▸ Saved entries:

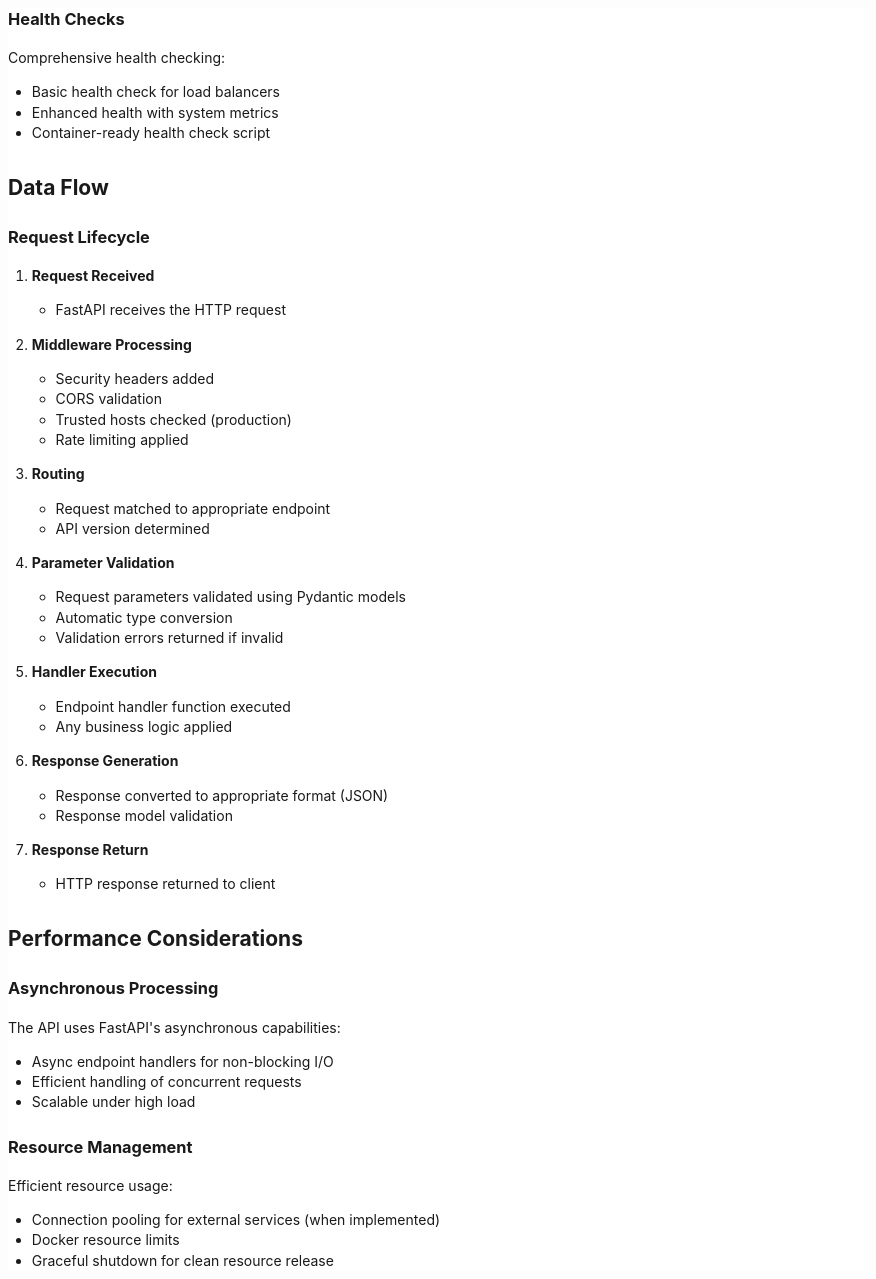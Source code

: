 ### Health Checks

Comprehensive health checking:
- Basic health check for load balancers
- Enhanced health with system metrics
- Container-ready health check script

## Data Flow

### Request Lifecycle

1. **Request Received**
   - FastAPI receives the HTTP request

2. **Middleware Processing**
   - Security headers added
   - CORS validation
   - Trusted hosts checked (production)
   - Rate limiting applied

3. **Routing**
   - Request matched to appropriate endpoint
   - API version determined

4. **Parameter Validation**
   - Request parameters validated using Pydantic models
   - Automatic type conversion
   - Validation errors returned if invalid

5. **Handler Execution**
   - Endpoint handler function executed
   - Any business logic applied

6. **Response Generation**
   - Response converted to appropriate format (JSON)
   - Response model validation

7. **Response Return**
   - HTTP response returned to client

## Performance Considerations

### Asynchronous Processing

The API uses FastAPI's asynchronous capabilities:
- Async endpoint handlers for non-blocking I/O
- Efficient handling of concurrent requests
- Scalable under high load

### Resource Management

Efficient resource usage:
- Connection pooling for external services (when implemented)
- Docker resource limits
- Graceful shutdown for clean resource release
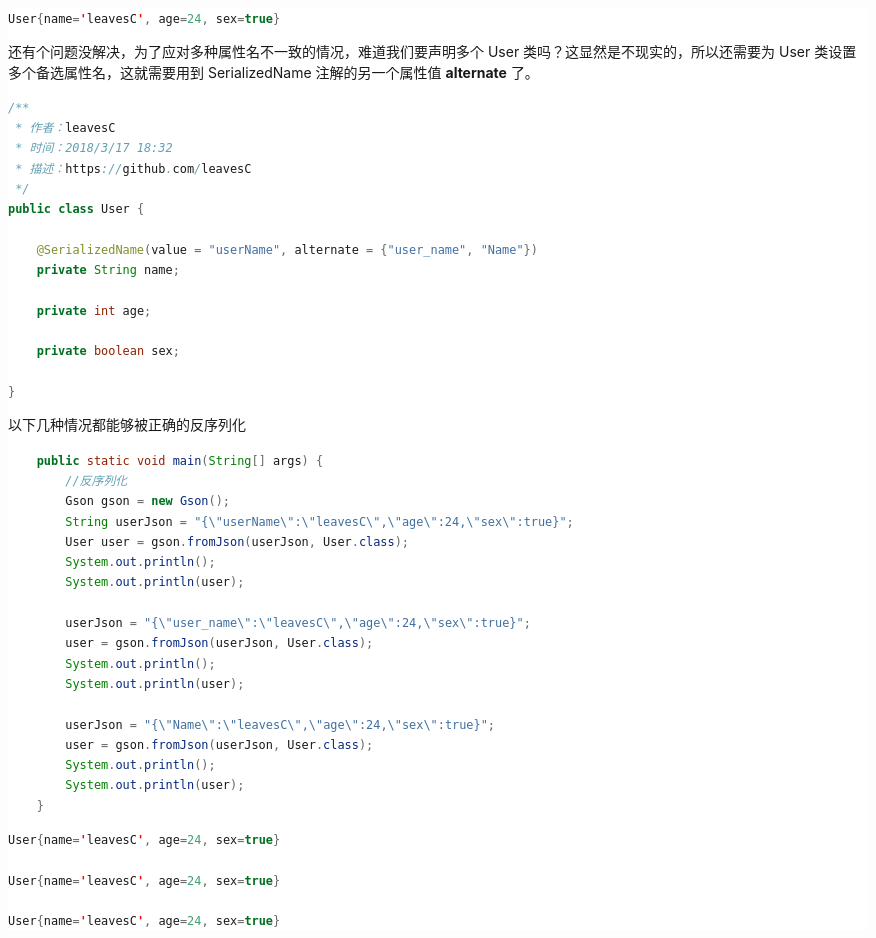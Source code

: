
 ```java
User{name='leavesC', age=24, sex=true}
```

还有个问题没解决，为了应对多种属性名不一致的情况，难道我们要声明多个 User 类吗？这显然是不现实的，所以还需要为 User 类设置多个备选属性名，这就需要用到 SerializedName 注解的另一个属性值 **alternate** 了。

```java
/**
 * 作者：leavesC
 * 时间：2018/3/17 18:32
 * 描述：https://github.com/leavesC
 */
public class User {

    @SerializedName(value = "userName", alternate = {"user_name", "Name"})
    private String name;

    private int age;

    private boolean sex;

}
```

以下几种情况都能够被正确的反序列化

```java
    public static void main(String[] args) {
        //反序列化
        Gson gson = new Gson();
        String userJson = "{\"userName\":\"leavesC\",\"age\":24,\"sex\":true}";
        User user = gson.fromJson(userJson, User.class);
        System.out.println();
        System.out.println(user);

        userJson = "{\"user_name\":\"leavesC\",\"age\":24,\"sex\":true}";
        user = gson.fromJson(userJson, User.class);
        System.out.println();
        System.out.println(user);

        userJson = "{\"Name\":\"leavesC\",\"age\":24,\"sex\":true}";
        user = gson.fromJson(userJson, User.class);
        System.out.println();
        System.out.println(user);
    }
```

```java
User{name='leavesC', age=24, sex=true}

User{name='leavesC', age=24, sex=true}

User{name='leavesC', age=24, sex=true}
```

▸ What the task asks: Filter the entries down to the lines that include the string "load".

▸ Final answer:
- Basic health check for load balancers
- Scalable under high load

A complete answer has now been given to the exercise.